The first step was learning Python. I made the mistake of learning Rails before learning Ruby and while I got the project done, I can't say deploying went very well. I managed to create a memory leak despite my simple, basic code and haven't been able to find the exact source of it. Though I do think that is partially due to Rails it's self and how much it hides it's core functionality from the developer. I found this book through some of my contacts called Learn Python the Hard Way which took my from making sure Python was available on my system, to writing text-based adventure games. After working through those assignments I felt pretty comfortable and moved on to django.

The official django docs is all you really need and go into very exquisite detail how it can be used, configured, and common problems are solved. However like any framework, it's far from perfect and not the best solution for every problem. For instance adding in a custom administration panel widget is not commonly done nor recommended, but luckily I found a better solution when I was about to travel down that lonely road.

From there creating the site was pretty straight forward, just setup my models to control the data, views to respond to the user actions related to the data. For instance what to do when they visit jayzawrotny.com/projects versus http://www.jayzawrotny.com/projects/project/backstage-drama followed by the templates contains the response sent back to the user's browser.

Once the site was finished it was time to deploy. For this I just used gunicorn, NGINX, supervisor, and virtualenv which I shall explain in a later article. It took me a few hours to get everything going but it turns out the delay was out of my own forgetfulness of installing the necessary python modules this site needs to run.
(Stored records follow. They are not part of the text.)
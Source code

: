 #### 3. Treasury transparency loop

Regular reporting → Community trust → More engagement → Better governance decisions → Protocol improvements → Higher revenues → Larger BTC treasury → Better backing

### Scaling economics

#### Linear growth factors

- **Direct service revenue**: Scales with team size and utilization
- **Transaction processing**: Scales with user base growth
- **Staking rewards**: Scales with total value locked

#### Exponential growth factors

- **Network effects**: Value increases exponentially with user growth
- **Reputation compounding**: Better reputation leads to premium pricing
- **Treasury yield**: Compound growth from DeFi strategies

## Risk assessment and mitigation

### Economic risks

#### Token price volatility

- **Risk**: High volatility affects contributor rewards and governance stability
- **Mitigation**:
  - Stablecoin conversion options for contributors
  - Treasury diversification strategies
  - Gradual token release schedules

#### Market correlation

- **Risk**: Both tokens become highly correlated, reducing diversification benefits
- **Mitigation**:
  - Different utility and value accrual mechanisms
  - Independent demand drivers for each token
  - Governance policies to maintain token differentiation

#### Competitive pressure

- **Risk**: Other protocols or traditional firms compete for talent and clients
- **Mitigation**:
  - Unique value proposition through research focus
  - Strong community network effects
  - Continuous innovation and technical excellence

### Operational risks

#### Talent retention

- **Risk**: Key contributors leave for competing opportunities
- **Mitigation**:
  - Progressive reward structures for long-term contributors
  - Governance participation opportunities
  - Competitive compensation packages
Now it was time to test and get the site ready for launch. Of course there is still more I need to do...

What's Left

There's just a few things I still want to do. The first is add a button in my navigation for reversing the colors so that instead of white text on dark grey it's light grey or white with black text. This is for people who find reverse type hard, or unpleasant to read. It's important to take details like that into consideration, I figure since I'm relatively unknown therefore have a low reader-base along with this mostly serving as a portfolio site, I could get away with a reverse type site.

I need to improve the flow of my projects page. I think my users are missing the 3rd level of detail that they can get on a project. The first is the thumbnail as seen on my projects page, the second is the information that slides onto the screen upon clicking a thumbnail. The third is when they click the title or the permalink and directly view that project where I can even display a gallery of multiple images.

I would like to have tooltips on my homepage's contact buttons. This way if they can't directly click a link they can see my twitter username, or my skype username and information like that.

There's also a bug where my associates page is not visible to safari users. Luckily I'm still in soft-launch mode at this point so no traffic lost and more importantly, no users frustrated.

Lastly, I want to play with my blog layout a bit more. I feel what I have "works" but at the same time it feels a little austere, a little too static and predictable. It needs some visual elements to catch the eye and improve the hierarchy of the articles in my blog index.

Well, thanks for reading my book of boring details you probably don't care about on the making of this site :P Come back soon.